Abstract

The Security Council recently authorized the creation of a new accountability mechanism: an independent, impartial Investigative Team to collect and preserve evidence of the international crimes committed by the Islamic State in Iraq and the Levant (ISIL) in Iraq with an eye towards supporting domestic prosecutorial efforts. Although charged with investigating all atrocity crimes committed by ISIL members, the commission of what many experts consider to be a genocide against the Yazidi people emerged as one of the central motivations for this new and unprecedented initiative. And yet, the proposal has been greeted with some scepticism and has not garnered the full-throated support of many elements of the international community who would ordinarily be advocates for such an effort. For one, observers have noted that the singular focus on the crimes committed by ISIL — as heinous and deserving of censure as they are — overlooks crimes committed by other armed groups involved in the conflict. Further, Iraq’s weak judicial system and the central government’s insistence on employing the death penalty in any ISIL trial has prevented many abolitionist states from fully backing the measure. This issue prevented the finalization of the mechanism’s Terms of Reference, which are necessary for it to begin work.
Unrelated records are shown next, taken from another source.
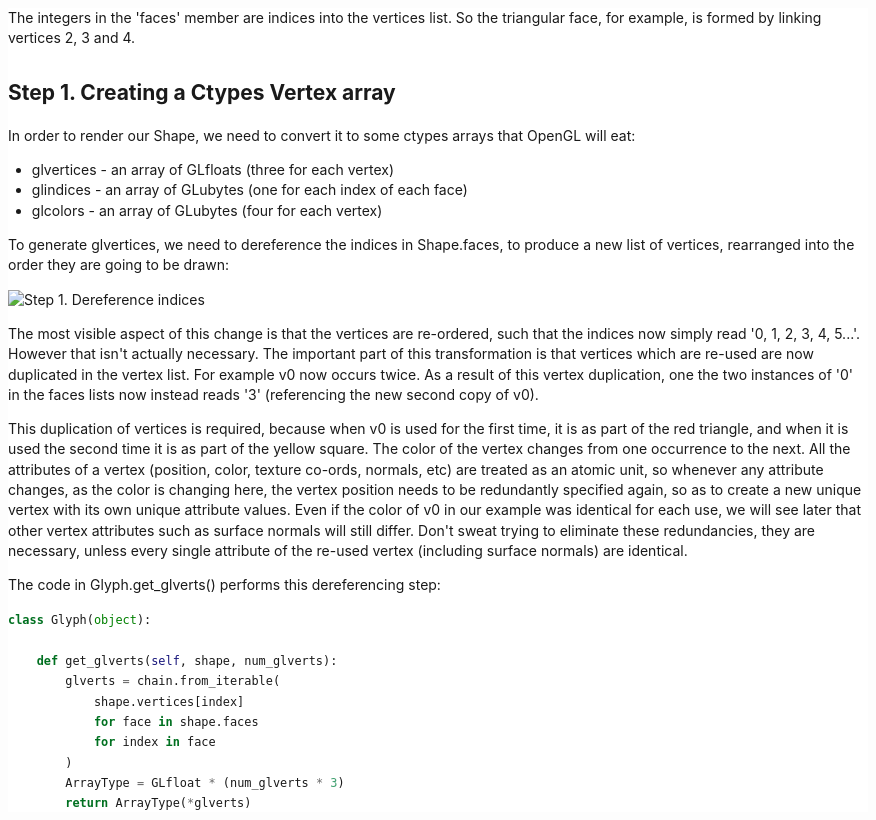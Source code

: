 The integers in the 'faces' member are indices into the vertices list.
So the triangular face, for example, is formed by linking vertices 2, 3
and 4.

**Step 1. Creating a Ctypes Vertex array**
------------------------------------------

In order to render our Shape, we need to convert it to some ctypes
arrays that OpenGL will eat:

-   glvertices - an array of GLfloats (three for each vertex)
-   glindices - an array of GLubytes (one for each index of each face)
-   glcolors - an array of GLubytes (four for each vertex)

To generate glvertices, we need to dereference the indices in
Shape.faces, to produce a new list of vertices, rearranged into the
order they are going to be drawn:

![Step 1. Dereference indices](/files/2010/07/dereference-indices.png)

The most visible aspect of this change is that the vertices are
re-ordered, such that the indices now simply read '0, 1, 2, 3, 4, 5...'.
However that isn't actually necessary. The important part of this
transformation is that vertices which are re-used are now duplicated in
the vertex list. For example v0 now occurs twice. As a result of this
vertex duplication, one the two instances of '0' in the faces lists now
instead reads '3' (referencing the new second copy of v0).

This duplication of vertices is required, because when v0 is used for
the first time, it is as part of the red triangle, and when it is used
the second time it is as part of the yellow square. The color of the
vertex changes from one occurrence to the next. All the attributes of a
vertex (position, color, texture co-ords, normals, etc) are treated as
an atomic unit, so whenever any attribute changes, as the color is
changing here, the vertex position needs to be redundantly specified
again, so as to create a new unique vertex with its own unique attribute
values. Even if the color of v0 in our example was identical for each
use, we will see later that other vertex attributes such as surface
normals will still differ. Don't sweat trying to eliminate these
redundancies, they are necessary, unless every single attribute of the
re-used vertex (including surface normals) are identical.

The code in Glyph.get\_glverts() performs this dereferencing step:

``` python
class Glyph(object):

    def get_glverts(self, shape, num_glverts):
        glverts = chain.from_iterable(
            shape.vertices[index]
            for face in shape.faces
            for index in face
        )
        ArrayType = GLfloat * (num_glverts * 3)
        return ArrayType(*glverts)
```
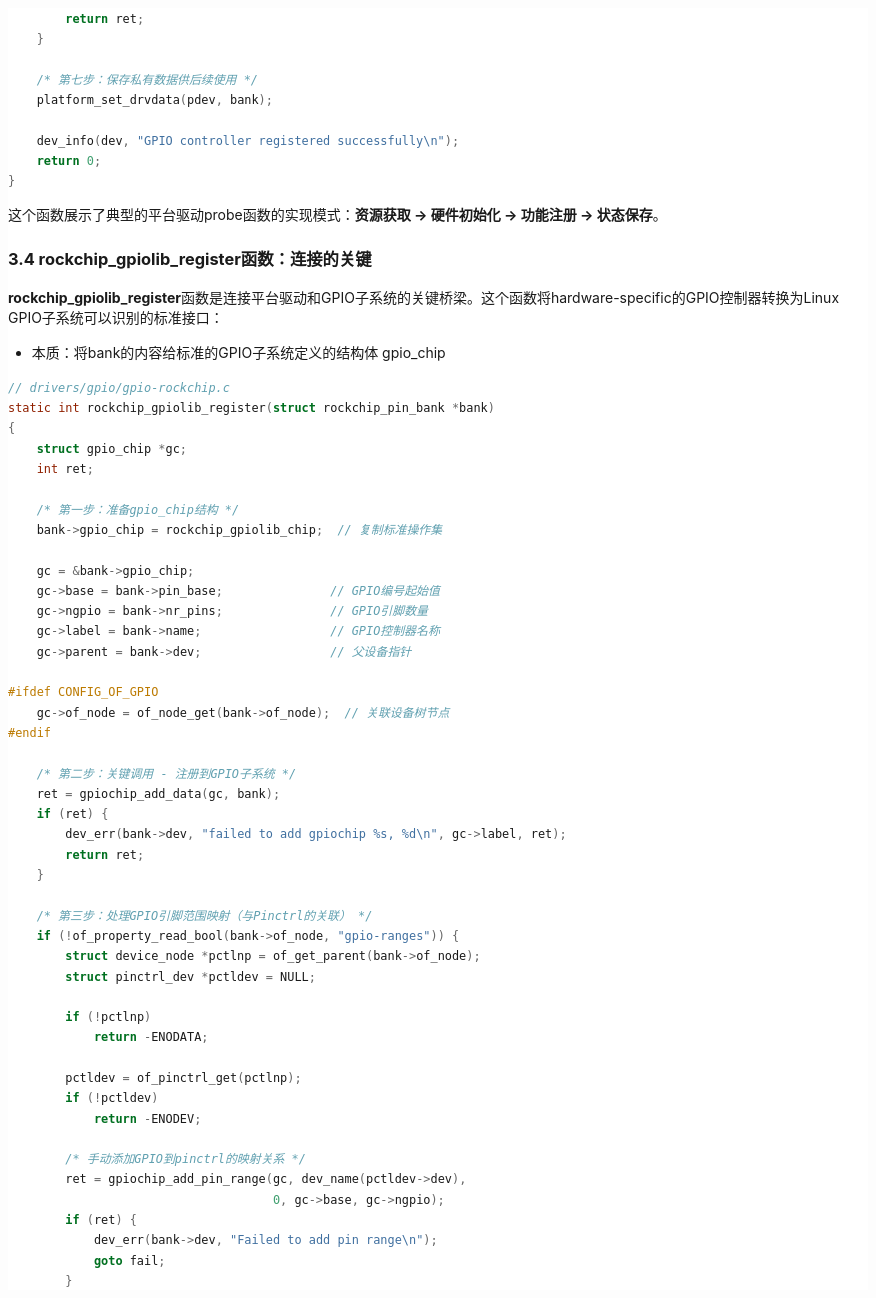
 ```c fold
        return ret;
    }

    /* 第七步：保存私有数据供后续使用 */
    platform_set_drvdata(pdev, bank);

    dev_info(dev, "GPIO controller registered successfully\n");
    return 0;
}
```

这个函数展示了典型的平台驱动probe函数的实现模式：**资源获取 → 硬件初始化 → 功能注册 → 状态保存**。

### 3.4 rockchip_gpiolib_register函数：连接的关键

**rockchip_gpiolib_register**函数是连接平台驱动和GPIO子系统的关键桥梁。这个函数将hardware-specific的GPIO控制器转换为Linux GPIO子系统可以识别的标准接口：
- 本质：将bank的内容给标准的GPIO子系统定义的结构体 gpio_chip
```c fold
// drivers/gpio/gpio-rockchip.c
static int rockchip_gpiolib_register(struct rockchip_pin_bank *bank)
{
    struct gpio_chip *gc;
    int ret;

    /* 第一步：准备gpio_chip结构 */
    bank->gpio_chip = rockchip_gpiolib_chip;  // 复制标准操作集
    
    gc = &bank->gpio_chip;
    gc->base = bank->pin_base;               // GPIO编号起始值
    gc->ngpio = bank->nr_pins;               // GPIO引脚数量
    gc->label = bank->name;                  // GPIO控制器名称
    gc->parent = bank->dev;                  // 父设备指针

#ifdef CONFIG_OF_GPIO
    gc->of_node = of_node_get(bank->of_node);  // 关联设备树节点
#endif

    /* 第二步：关键调用 - 注册到GPIO子系统 */
    ret = gpiochip_add_data(gc, bank);
    if (ret) {
        dev_err(bank->dev, "failed to add gpiochip %s, %d\n", gc->label, ret);
        return ret;
    }

    /* 第三步：处理GPIO引脚范围映射（与Pinctrl的关联） */
    if (!of_property_read_bool(bank->of_node, "gpio-ranges")) {
        struct device_node *pctlnp = of_get_parent(bank->of_node);
        struct pinctrl_dev *pctldev = NULL;

        if (!pctlnp)
            return -ENODATA;

        pctldev = of_pinctrl_get(pctlnp);
        if (!pctldev)
            return -ENODEV;

        /* 手动添加GPIO到pinctrl的映射关系 */
        ret = gpiochip_add_pin_range(gc, dev_name(pctldev->dev), 
                                     0, gc->base, gc->ngpio);
        if (ret) {
            dev_err(bank->dev, "Failed to add pin range\n");
            goto fail;
        }
```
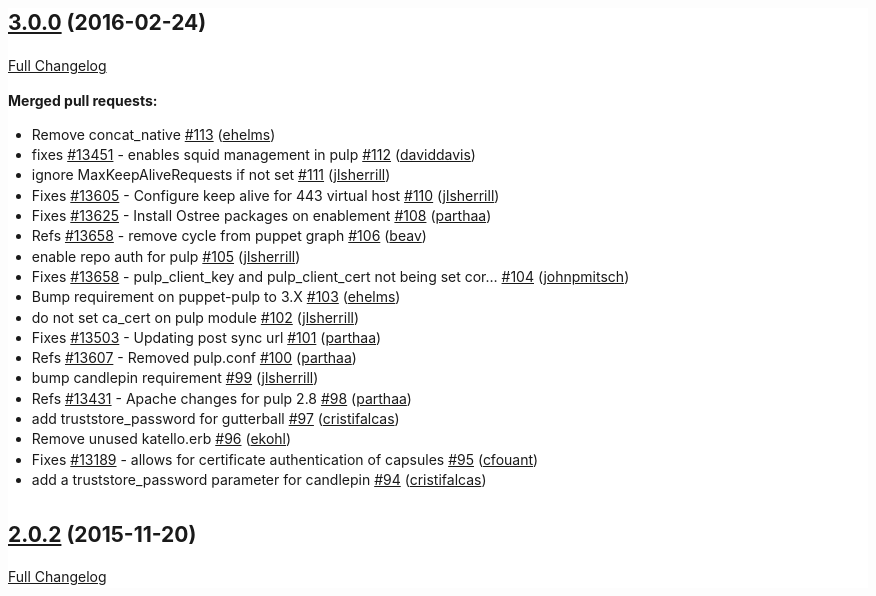 ## [3.0.0](https://github.com/theforeman/puppet-katello/tree/3.0.0) (2016-02-24)
[Full Changelog](https://github.com/theforeman/puppet-katello/compare/2.0.2...3.0.0)

**Merged pull requests:**

- Remove concat\_native [\#113](https://github.com/theforeman/puppet-katello/pull/113) ([ehelms](https://github.com/ehelms))
- fixes [\#13451](https://projects.theforeman.org/issues/13451) - enables squid management in pulp [\#112](https://github.com/theforeman/puppet-katello/pull/112) ([daviddavis](https://github.com/daviddavis))
- ignore MaxKeepAliveRequests if not set [\#111](https://github.com/theforeman/puppet-katello/pull/111) ([jlsherrill](https://github.com/jlsherrill))
- Fixes [\#13605](https://projects.theforeman.org/issues/13605) - Configure keep alive for 443 virtual host [\#110](https://github.com/theforeman/puppet-katello/pull/110) ([jlsherrill](https://github.com/jlsherrill))
- Fixes [\#13625](https://projects.theforeman.org/issues/13625) - Install Ostree packages on enablement [\#108](https://github.com/theforeman/puppet-katello/pull/108) ([parthaa](https://github.com/parthaa))
- Refs [\#13658](https://projects.theforeman.org/issues/13658) - remove cycle from puppet graph [\#106](https://github.com/theforeman/puppet-katello/pull/106) ([beav](https://github.com/beav))
- enable repo auth for pulp [\#105](https://github.com/theforeman/puppet-katello/pull/105) ([jlsherrill](https://github.com/jlsherrill))
- Fixes [\#13658](https://projects.theforeman.org/issues/13658) - pulp\_client\_key and pulp\_client\_cert not being set cor… [\#104](https://github.com/theforeman/puppet-katello/pull/104) ([johnpmitsch](https://github.com/johnpmitsch))
- Bump requirement on puppet-pulp to 3.X [\#103](https://github.com/theforeman/puppet-katello/pull/103) ([ehelms](https://github.com/ehelms))
- do not set ca\_cert on pulp module [\#102](https://github.com/theforeman/puppet-katello/pull/102) ([jlsherrill](https://github.com/jlsherrill))
- Fixes [\#13503](https://projects.theforeman.org/issues/13503) - Updating post sync url [\#101](https://github.com/theforeman/puppet-katello/pull/101) ([parthaa](https://github.com/parthaa))
- Refs [\#13607](https://projects.theforeman.org/issues/13607) - Removed pulp.conf [\#100](https://github.com/theforeman/puppet-katello/pull/100) ([parthaa](https://github.com/parthaa))
- bump candlepin requirement [\#99](https://github.com/theforeman/puppet-katello/pull/99) ([jlsherrill](https://github.com/jlsherrill))
- Refs [\#13431](https://projects.theforeman.org/issues/13431) - Apache changes for pulp 2.8 [\#98](https://github.com/theforeman/puppet-katello/pull/98) ([parthaa](https://github.com/parthaa))
- add truststore\_password for gutterball [\#97](https://github.com/theforeman/puppet-katello/pull/97) ([cristifalcas](https://github.com/cristifalcas))
- Remove unused katello.erb [\#96](https://github.com/theforeman/puppet-katello/pull/96) ([ekohl](https://github.com/ekohl))
- Fixes [\#13189](https://projects.theforeman.org/issues/13189) - allows for certificate authentication of capsules [\#95](https://github.com/theforeman/puppet-katello/pull/95) ([cfouant](https://github.com/cfouant))
- add a truststore\_password parameter for candlepin [\#94](https://github.com/theforeman/puppet-katello/pull/94) ([cristifalcas](https://github.com/cristifalcas))

## [2.0.2](https://github.com/theforeman/puppet-katello/tree/2.0.2) (2015-11-20)
[Full Changelog](https://github.com/theforeman/puppet-katello/compare/2.0.1...2.0.2)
Although the Yazidi people are not monolithic when it comes to their preferences for justice, glaring limitations in the Iraqi legal framework, both substantive and procedural, may not produce results that are acceptable to Yazidi victims’ groups. In particular, the Iraqi Penal Code does not incorporate most international crimes and its provisions on sexual violence are problematic. This outcome, however, is not inevitable if local authorities are amenable to proposals for legal reform that the Team’s experts will inevitably propose as part of their capacity-building mandate. Against the backdrop of a complex and ever-shifting political context, this article explores the potential for the Team, notwithstanding its inherent limitations, to advance prospects for justice for the Yazidi people.